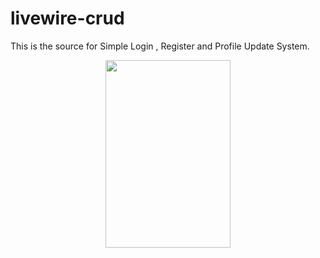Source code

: # livewire-crud
This is the source for Simple Login , Register and Profile Update System.
<p align="center"><img src="images/image123.png" width="200px" height="300"></p>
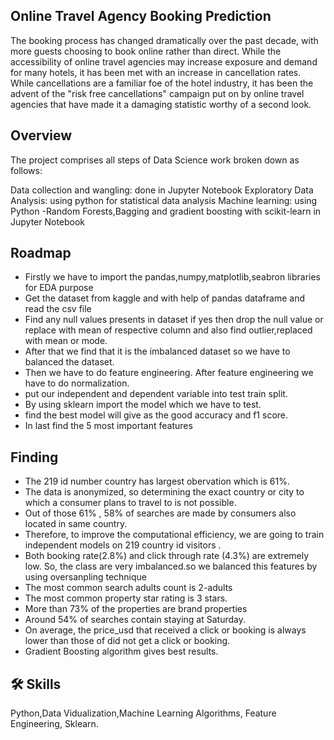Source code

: 
## Online Travel Agency Booking Prediction

The booking process has changed dramatically over the past decade, with more guests choosing to book online rather than direct. While the accessibility of online travel agencies may increase exposure and demand for many hotels, it has been met with an increase in cancellation rates. While cancellations are a familiar foe of the hotel industry, it has been the advent of the "risk free cancellations" campaign put on by online travel agencies that have made it a damaging statistic worthy of a second look.

## Overview
The project comprises all steps of Data Science work broken down as follows:

Data collection and wangling: done in Jupyter Notebook
Exploratory Data Analysis: using python for statistical data analysis
Machine learning: using Python -Random Forests,Bagging and gradient boosting with scikit-learn in Jupyter Notebook


## Roadmap

- Firstly we have to import the pandas,numpy,matplotlib,seabron libraries for EDA purpose
- Get the dataset from kaggle and with help of pandas dataframe and read the csv file
- Find any null values presents in dataset if yes then drop the null value or replace with mean of respective column and also find outlier,replaced with mean or mode.
- After that we find that it is the imbalanced dataset so we have to balanced the dataset.
- Then we have to do feature engineering.
  After feature engineering we have to do normalization.
- put our independent and dependent variable into test train split.
- By using sklearn import the model which we have to test.
- find the best model will give as the good accuracy and f1 score.
- In last find the 5 most important features 


## Finding

- The 219 id number country has largest obervation which is 61%.
- The data is anonymized, so determining the exact country or city to which a consumer plans to travel to is not possible.
- Out of those 61% , 58% of searches are made by consumers also located in same country.
- Therefore, to improve the computational efficiency, we are going to train independent models on 219 country id visitors . 
- Both booking rate(2.8%) and click through rate (4.3%) are extremely low. So, the class are very imbalanced.so we balanced this features by using oversanpling technique
- The most common search adults count is 2-adults
- The most common property star rating is 3 stars. 
- More than 73% of the properties are brand properties
- Around 54% of searches contain staying at Saturday.
- On average, the price_usd that received a click or booking is always lower than those of did not get a click or booking.
- Gradient Boosting algorithm gives best results.



## 🛠 Skills
Python,Data Vidualization,Machine Learning Algorithms, Feature Engineering, Sklearn.




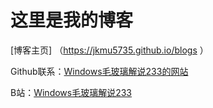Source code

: # 这里是我的博客

[博客主页] （https://jkmu5735.github.io/blogs ）


Github联系：[Windows毛玻璃解说233的网站](https://space.bilibili.com/1601172780)

B站：[Windows毛玻璃解说233](https://space.bilibili.com/1601172780)
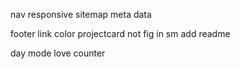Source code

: <!-- - gradient -->
<!-- - logo hov effect -->
<!-- - repoCard sm text size -->
<!-- - highlight section update -->
<!-- - repoCard long des solution -->
<!-- - eduCard sm text size -->
<!-- mapping item rename -->
<!-- - google analytics -->
<!-- img alt -->
<!-- github api -->
<!-- github io connect -->
<!-- custom color code -->
<!-- -local stroge in gretings -->
<!-- global animation -->
<!-- skeletob added -->
<!-- rename image -->
<!-- projectRepo alignment -->
<!-- img blur on load  -->
<!-- addfavicon -->
<!-- - project image border -->
<!-- handle error Image with src "/\_next/static/media/ -->

nav responsive
sitemap
meta data

footer link color
projectcard not fig in sm
add readme

day mode
love counter
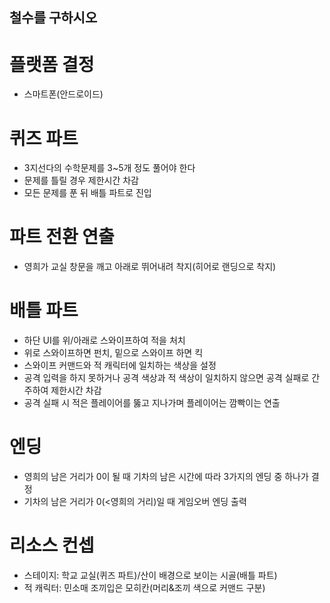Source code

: ## 철수를 구하시오

# 플랫폼 결정
- 스마트폰(안드로이드)

# 퀴즈 파트
- 3지선다의 수학문제를 3~5개 정도 풀어야 한다
- 문제를 틀릴 경우 제한시간 차감
- 모든 문제를 푼 뒤 배틀 파트로 진입

# 파트 전환 연출
- 영희가 교실 창문을 깨고 아래로 뛰어내려 착지(히어로 랜딩으로 착지)

# 배틀 파트
- 하단 UI를 위/아래로 스와이프하여 적을 처치
- 위로 스와이프하면 펀치, 밑으로 스와이프 하면 킥
- 스와이프 커맨드와 적 캐릭터에 일치하는 색상을 설정
- 공격 입력을 하지 못하거나 공격 색상과 적 색상이 일치하지 않으면 공격 실패로 간주하여 제한시간 차감
- 공격 실패 시 적은 플레이어를 뚫고 지나가며 플레이어는 깜빡이는 연출

# 엔딩
- 영희의 남은 거리가 0이 될 때 기차의 남은 시간에 따라 3가지의 엔딩 중 하나가 결정
- 기차의 남은 거리가 0(<영희의 거리)일 때 게임오버 엔딩 출력

# 리소스 컨셉
- 스테이지: 학교 교실(퀴즈 파트)/산이 배경으로 보이는 시골(배틀 파트)
- 적 캐릭터: 민소매 조끼입은 모히칸(머리&조끼 색으로 커맨드 구분)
----
**PROBLEM DETAILS**
Show every line above in which the word "color" occurs.

**SOLUTION**
<!-- custom color code -->
footer link color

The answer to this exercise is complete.